**Exercise brief**: Find the lines in these entries that include the word "cacheKey" and state how many there are, with no other words.

**Extracted data**:
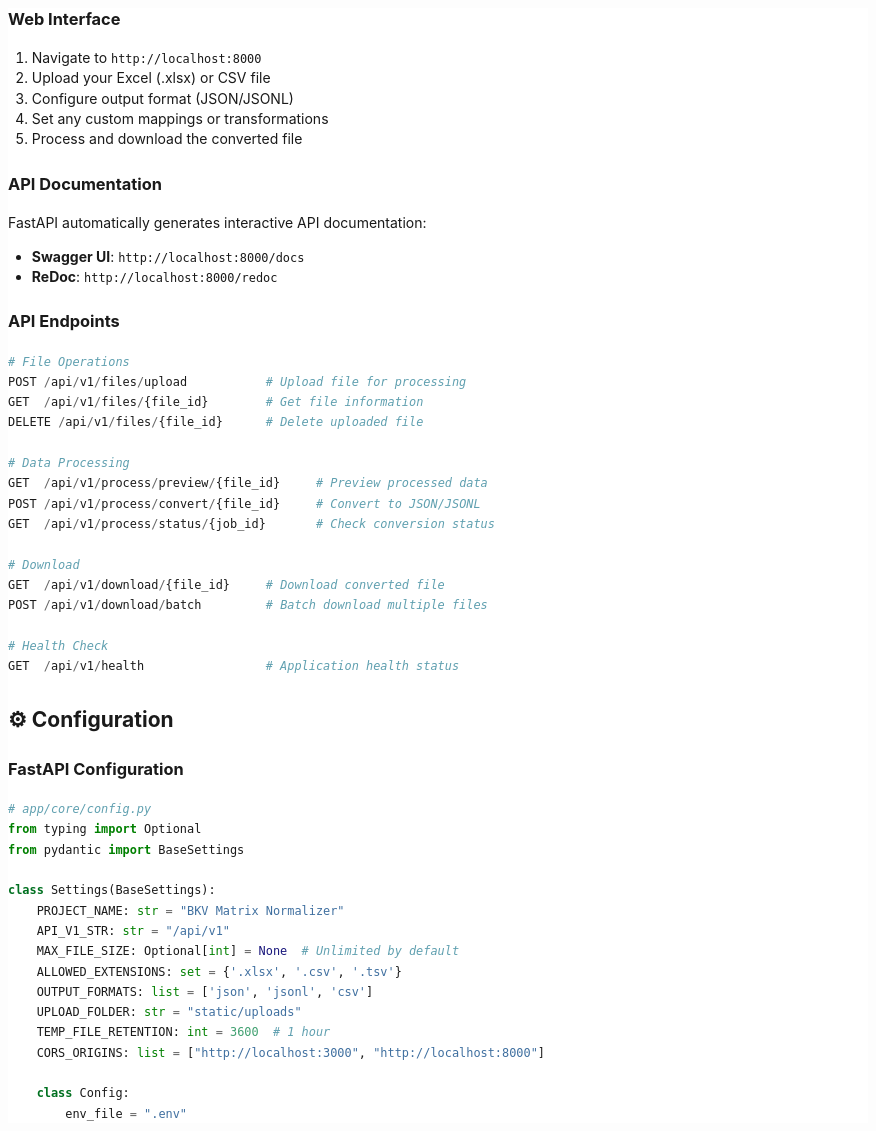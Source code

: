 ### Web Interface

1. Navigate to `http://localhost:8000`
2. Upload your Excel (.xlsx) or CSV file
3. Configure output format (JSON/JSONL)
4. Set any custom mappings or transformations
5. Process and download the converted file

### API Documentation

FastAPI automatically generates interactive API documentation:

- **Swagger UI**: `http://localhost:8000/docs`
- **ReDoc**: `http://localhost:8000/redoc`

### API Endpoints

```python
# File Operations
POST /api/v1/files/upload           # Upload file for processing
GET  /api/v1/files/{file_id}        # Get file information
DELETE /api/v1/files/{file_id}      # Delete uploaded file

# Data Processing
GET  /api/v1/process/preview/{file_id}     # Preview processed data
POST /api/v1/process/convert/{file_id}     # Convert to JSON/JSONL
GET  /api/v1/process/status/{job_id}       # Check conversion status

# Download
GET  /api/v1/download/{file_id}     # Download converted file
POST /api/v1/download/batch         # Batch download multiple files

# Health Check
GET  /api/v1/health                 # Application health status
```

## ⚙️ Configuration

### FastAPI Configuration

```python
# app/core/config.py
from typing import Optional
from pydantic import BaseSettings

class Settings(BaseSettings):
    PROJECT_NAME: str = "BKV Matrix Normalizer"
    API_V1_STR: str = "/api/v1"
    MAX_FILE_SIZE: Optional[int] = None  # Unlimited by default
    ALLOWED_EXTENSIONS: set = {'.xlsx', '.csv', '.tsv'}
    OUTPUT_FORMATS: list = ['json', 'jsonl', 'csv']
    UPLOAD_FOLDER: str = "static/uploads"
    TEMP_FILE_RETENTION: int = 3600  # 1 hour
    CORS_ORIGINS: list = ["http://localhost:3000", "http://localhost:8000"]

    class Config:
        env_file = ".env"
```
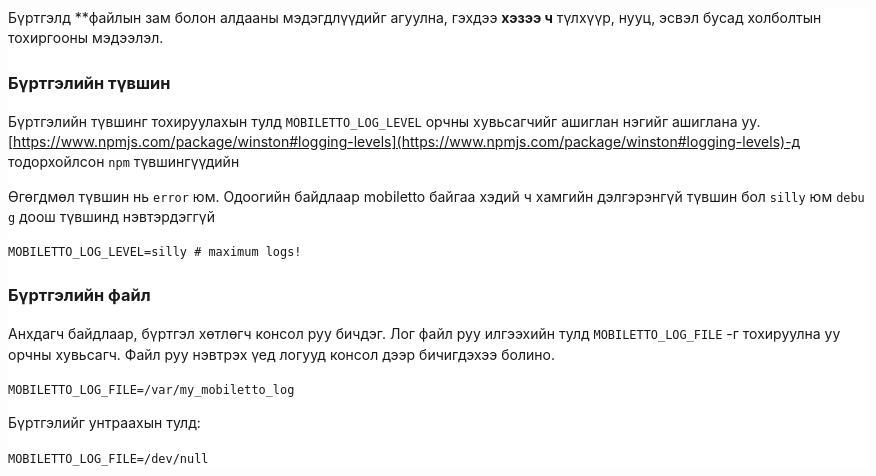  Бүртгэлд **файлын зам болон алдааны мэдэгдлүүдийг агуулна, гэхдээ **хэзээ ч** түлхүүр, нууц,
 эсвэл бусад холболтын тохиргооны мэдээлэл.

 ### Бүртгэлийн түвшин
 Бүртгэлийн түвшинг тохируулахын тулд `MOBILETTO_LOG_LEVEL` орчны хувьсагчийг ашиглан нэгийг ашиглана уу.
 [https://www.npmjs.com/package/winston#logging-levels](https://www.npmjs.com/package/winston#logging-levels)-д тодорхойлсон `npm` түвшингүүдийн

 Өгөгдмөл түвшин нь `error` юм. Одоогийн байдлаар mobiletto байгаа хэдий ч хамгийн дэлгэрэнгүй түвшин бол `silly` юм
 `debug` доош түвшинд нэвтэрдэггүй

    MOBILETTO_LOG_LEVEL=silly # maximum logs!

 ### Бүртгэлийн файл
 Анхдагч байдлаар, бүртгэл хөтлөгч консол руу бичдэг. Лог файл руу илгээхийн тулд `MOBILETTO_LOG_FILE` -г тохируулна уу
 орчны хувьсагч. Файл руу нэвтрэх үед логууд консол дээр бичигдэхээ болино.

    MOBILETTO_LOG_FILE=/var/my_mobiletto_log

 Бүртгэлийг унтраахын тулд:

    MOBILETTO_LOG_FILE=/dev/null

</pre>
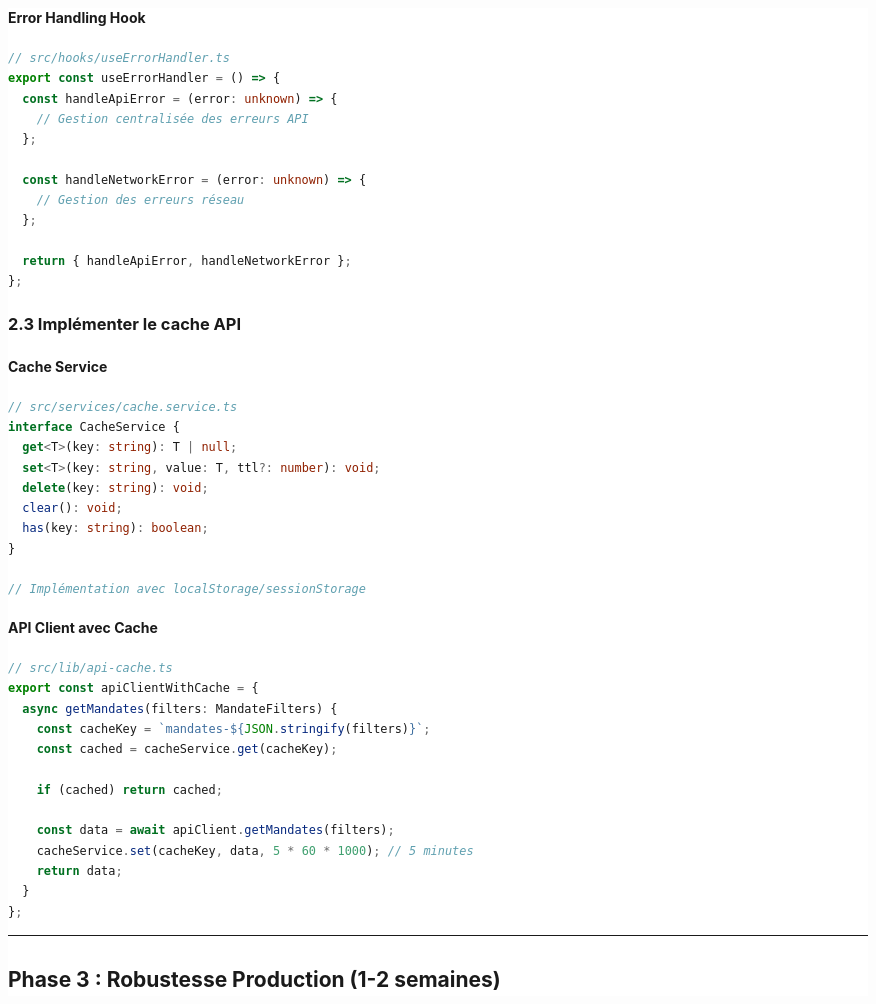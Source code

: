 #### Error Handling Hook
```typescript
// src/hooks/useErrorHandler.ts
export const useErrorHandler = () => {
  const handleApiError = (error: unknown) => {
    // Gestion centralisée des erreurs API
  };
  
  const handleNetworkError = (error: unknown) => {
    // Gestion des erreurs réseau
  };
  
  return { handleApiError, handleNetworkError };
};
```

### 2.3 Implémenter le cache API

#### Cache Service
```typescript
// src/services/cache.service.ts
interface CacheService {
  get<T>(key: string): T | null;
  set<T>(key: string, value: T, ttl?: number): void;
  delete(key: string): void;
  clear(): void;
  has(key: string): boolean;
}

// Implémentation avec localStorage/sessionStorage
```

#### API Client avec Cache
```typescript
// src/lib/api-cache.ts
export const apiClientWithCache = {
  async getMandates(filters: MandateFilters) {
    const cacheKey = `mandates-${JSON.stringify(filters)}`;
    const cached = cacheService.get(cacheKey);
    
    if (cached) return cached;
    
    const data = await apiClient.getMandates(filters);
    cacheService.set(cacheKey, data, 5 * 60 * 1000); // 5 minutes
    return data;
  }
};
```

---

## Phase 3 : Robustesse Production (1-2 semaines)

...

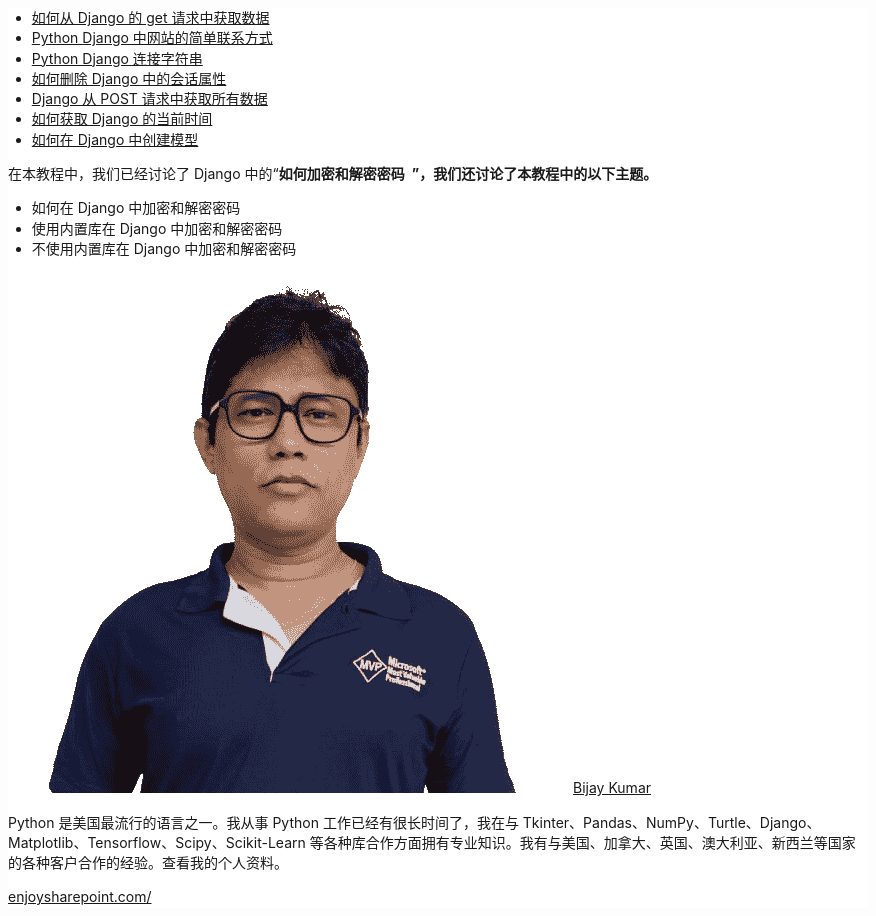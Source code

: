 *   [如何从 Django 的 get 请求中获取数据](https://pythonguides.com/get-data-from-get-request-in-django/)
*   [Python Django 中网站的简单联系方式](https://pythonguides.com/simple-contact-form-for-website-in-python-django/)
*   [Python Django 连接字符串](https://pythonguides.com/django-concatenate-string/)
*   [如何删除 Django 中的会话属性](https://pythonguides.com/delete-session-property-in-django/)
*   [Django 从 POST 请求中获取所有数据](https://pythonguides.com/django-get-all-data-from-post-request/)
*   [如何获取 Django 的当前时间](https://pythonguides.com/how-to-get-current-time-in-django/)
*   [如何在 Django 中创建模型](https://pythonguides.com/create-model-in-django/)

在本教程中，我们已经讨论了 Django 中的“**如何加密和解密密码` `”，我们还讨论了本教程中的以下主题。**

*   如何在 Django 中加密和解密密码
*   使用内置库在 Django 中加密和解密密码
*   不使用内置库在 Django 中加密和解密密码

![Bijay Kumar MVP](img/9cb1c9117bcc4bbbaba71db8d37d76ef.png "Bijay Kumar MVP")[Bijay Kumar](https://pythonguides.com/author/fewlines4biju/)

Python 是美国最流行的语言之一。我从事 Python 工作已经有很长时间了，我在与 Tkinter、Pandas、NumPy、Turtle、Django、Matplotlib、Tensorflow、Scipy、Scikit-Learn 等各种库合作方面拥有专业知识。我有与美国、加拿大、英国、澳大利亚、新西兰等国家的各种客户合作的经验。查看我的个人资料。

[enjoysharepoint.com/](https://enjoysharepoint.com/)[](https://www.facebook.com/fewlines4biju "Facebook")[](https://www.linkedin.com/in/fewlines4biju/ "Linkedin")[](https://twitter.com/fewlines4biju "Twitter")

**Answer below**: 3